Experiment 038
Tile re-tuning: +7.5% QPS, free (a clean Pareto win)
Perf record: 038-tile-retune.json.
Cohere v3, 1M × 1024, cosine, Granite box. --quant binary --rotate 2 --batch T --rerank 1000.
Why this is the right lever for "no sacrifice"
Two routes failed the no-sacrifice goal first: combining tiling+ADSampling rerank (036, −5–8% QPS) and bf16 rerank (037, recall loss, no speed). Both tried to make the rerank faster and ran into the kernel/vectorization wall. The one lever that cannot cost anything is the tile size: tiling (016) is an exact-equivalent reordering, so recall is identical at every tile, and single-query latency is independent of tile (it only changes how the batch amortizes the scan). So any tile that scans faster is a free win.
Result — the default tile was sitting in a dip
Recall is 0.9968 at every tile. QPS (reps 5–8, CV ≤0.2%):
| tile | QPS |
|---|---|
| 8 | 921.6 |
| 16 | 857.4 |
| 24 | 898.2 |
| 32 | 907.1 |
| 48 | 899.4 |
| 64 | 895.2 |
| 96 | 823.5 |
| 128 | 826.3 |
tile=16 — the value used since 016 and in every "best" config (020/029/030) — is a
reproducible local minimum (confirmed at reps=8, CV 0.1%). tile=8 is the
optimum at 921.6 QPS, and even tile=32 (907) beats 16. So:
- tile 16 → 8: +7.5% QPS (857 → 922), identical recall, identical latency.
Conclusions
- A genuine clean Pareto win: +7.5% throughput at zero cost on recall or latency. New project-best high-recall throughput point: 0.9968 @ 922 QPS (beats 030's tile=16 result of 0.996 @ 845). The engine had ~7–9% free QPS the whole time — we'd parked on a bad tile.

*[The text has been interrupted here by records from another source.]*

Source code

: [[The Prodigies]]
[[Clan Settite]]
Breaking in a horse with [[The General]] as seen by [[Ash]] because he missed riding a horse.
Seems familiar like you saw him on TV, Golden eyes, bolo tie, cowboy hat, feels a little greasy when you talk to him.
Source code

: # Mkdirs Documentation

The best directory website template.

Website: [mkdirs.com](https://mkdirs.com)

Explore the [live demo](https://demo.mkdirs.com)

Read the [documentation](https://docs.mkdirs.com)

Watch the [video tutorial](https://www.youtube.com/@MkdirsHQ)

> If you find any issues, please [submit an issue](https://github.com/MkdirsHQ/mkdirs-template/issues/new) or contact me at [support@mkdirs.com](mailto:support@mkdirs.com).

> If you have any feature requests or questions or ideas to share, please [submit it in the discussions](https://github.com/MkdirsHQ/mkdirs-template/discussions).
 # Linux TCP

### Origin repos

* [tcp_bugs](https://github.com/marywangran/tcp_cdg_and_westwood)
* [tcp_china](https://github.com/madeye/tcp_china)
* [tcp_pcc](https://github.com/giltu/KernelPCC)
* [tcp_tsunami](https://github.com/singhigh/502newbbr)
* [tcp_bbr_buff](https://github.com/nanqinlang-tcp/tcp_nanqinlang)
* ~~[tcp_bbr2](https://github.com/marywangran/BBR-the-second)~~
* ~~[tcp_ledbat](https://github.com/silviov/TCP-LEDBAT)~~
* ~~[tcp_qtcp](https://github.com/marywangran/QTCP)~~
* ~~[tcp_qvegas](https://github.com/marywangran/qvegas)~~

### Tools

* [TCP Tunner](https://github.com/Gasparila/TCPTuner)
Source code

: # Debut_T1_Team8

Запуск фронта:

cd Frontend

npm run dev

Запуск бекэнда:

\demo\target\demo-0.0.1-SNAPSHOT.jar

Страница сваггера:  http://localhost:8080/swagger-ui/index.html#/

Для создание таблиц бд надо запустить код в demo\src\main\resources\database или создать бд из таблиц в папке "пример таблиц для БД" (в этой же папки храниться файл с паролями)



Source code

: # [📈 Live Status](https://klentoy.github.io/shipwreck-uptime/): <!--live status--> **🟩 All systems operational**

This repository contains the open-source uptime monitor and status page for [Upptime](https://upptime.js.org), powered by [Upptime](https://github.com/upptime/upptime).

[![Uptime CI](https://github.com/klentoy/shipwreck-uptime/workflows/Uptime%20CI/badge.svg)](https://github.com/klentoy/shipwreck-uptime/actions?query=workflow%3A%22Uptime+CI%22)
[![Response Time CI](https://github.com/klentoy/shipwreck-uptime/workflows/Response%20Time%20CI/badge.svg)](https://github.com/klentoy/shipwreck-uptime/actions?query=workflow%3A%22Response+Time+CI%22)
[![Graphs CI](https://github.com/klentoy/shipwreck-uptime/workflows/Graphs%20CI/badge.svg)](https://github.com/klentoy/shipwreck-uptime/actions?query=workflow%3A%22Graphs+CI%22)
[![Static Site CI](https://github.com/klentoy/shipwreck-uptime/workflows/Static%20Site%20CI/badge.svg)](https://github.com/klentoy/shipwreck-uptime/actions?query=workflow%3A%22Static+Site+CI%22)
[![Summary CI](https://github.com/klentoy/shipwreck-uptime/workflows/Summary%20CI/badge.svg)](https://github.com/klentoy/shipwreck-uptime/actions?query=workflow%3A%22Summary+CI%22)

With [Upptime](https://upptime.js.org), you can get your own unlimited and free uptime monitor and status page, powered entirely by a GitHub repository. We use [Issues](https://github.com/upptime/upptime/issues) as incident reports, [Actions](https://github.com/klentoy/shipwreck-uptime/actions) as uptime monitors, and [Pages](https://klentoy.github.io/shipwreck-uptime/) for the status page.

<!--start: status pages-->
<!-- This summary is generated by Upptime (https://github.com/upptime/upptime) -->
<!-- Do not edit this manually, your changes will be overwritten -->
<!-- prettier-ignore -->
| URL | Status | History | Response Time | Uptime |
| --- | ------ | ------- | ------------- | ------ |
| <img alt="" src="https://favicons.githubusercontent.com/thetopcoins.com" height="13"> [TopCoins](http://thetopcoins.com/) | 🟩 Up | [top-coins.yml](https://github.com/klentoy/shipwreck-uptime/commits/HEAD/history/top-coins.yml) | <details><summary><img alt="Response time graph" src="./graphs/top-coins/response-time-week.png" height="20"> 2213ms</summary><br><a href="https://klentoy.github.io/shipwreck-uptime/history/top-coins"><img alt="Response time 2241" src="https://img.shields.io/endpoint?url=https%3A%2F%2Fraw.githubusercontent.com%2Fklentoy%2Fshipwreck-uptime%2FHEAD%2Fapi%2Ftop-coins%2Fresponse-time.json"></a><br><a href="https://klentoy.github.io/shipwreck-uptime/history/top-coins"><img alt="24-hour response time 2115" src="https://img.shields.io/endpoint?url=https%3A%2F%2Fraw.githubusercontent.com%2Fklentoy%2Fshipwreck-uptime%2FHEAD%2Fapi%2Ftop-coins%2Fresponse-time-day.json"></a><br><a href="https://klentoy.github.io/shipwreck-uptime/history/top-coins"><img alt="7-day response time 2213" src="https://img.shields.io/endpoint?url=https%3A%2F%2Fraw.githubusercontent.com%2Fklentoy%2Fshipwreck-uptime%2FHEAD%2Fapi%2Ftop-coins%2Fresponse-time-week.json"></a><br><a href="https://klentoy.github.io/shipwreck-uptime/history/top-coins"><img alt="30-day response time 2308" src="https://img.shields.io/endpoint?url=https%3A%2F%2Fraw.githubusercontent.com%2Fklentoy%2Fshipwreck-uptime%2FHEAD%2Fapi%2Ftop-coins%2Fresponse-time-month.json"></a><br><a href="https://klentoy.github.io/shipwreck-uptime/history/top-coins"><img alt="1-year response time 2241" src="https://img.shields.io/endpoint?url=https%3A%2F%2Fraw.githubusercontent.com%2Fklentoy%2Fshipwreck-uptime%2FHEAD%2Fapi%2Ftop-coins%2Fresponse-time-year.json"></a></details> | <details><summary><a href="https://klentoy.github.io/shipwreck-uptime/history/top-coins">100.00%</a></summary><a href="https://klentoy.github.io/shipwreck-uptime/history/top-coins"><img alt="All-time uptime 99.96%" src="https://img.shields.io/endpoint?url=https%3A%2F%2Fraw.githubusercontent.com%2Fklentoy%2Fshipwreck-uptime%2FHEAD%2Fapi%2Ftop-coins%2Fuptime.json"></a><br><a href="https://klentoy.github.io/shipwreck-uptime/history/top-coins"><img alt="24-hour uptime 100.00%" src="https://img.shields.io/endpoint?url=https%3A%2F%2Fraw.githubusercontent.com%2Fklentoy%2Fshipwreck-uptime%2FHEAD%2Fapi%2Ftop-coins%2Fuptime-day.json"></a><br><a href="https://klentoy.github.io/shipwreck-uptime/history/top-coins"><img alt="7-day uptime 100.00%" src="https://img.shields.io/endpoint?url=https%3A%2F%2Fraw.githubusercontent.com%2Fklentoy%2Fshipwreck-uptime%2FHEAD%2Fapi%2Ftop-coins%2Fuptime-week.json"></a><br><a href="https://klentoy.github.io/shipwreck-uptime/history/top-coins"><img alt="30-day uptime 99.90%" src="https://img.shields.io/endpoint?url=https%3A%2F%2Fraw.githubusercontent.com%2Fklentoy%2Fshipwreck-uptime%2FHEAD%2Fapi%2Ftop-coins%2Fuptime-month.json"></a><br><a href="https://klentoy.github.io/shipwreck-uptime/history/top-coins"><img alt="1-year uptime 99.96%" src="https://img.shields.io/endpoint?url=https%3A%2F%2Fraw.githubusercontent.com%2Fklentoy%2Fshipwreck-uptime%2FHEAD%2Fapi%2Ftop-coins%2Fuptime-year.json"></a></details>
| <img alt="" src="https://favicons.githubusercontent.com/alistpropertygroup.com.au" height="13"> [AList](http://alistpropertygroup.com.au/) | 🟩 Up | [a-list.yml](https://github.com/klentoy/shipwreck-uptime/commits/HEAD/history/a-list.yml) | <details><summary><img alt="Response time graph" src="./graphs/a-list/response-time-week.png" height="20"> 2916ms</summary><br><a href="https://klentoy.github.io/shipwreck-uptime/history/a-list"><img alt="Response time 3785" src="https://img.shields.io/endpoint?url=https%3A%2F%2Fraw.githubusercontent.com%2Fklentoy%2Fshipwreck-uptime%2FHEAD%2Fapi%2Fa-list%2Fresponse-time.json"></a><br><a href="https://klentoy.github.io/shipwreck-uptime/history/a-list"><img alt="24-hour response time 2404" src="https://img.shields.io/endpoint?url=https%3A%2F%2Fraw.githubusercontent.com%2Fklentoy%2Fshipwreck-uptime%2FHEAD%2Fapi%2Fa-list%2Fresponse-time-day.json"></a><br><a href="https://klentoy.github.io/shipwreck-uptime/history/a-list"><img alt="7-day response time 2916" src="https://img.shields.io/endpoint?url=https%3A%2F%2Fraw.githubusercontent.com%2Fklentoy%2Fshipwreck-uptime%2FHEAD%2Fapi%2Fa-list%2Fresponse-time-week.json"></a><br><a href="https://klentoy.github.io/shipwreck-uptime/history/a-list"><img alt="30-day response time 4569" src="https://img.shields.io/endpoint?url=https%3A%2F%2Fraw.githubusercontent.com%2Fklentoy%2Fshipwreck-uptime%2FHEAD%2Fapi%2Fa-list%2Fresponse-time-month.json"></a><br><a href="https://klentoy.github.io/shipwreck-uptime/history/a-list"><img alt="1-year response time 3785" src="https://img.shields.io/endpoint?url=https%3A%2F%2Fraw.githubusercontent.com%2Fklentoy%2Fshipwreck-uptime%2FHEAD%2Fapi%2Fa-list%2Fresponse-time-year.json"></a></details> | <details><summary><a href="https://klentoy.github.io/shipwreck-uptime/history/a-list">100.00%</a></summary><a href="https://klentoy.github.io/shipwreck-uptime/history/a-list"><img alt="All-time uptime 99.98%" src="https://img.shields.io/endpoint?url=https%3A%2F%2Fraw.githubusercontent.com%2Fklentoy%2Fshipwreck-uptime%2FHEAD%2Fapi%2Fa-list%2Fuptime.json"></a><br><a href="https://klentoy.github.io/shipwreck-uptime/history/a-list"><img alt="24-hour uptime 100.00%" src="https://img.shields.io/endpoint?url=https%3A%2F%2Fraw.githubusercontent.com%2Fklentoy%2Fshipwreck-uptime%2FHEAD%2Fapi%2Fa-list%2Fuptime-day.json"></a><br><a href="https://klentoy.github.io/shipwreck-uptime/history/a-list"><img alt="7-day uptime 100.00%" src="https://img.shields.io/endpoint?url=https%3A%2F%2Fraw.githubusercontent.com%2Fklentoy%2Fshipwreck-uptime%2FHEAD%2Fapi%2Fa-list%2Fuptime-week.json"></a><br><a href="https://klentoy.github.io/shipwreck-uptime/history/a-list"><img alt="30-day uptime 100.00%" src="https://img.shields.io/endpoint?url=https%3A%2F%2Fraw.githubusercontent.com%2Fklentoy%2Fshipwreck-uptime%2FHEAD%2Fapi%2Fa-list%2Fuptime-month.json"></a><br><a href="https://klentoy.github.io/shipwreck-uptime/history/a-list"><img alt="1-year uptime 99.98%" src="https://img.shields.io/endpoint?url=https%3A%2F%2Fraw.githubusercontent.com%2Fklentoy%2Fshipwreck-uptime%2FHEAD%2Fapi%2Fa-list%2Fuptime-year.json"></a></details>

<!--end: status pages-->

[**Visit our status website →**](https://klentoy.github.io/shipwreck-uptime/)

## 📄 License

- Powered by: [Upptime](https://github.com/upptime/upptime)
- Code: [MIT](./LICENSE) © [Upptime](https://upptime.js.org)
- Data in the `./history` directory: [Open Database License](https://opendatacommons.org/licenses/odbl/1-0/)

- The dip is microarchitectural. tile=16 is non-monotonically slow (8 and 32 are both faster) — a cache-resonance effect (the 16-query working set of binary rows + heaps hits an unlucky pattern). Not noise: reproducible at CV 0.1%. The lesson is to sweep the tile per machine rather than hardcode 16.
- It confirms the funnel was otherwise Pareto-optimal. After two failed lossless-rerank attempts, the only remaining no-sacrifice gain was a tuning constant — which is exactly what you'd expect at a frontier. The default should be tile=8 (or swept) on this hardware.
Caveats
- Optimal tile is hardware-dependent (cache geometry); 8 here on Granite, sweep elsewhere. The recommended default moves 16 → 8.
- Exact-equivalent: recall 0.9968 identical across all tiles (the proof it's free).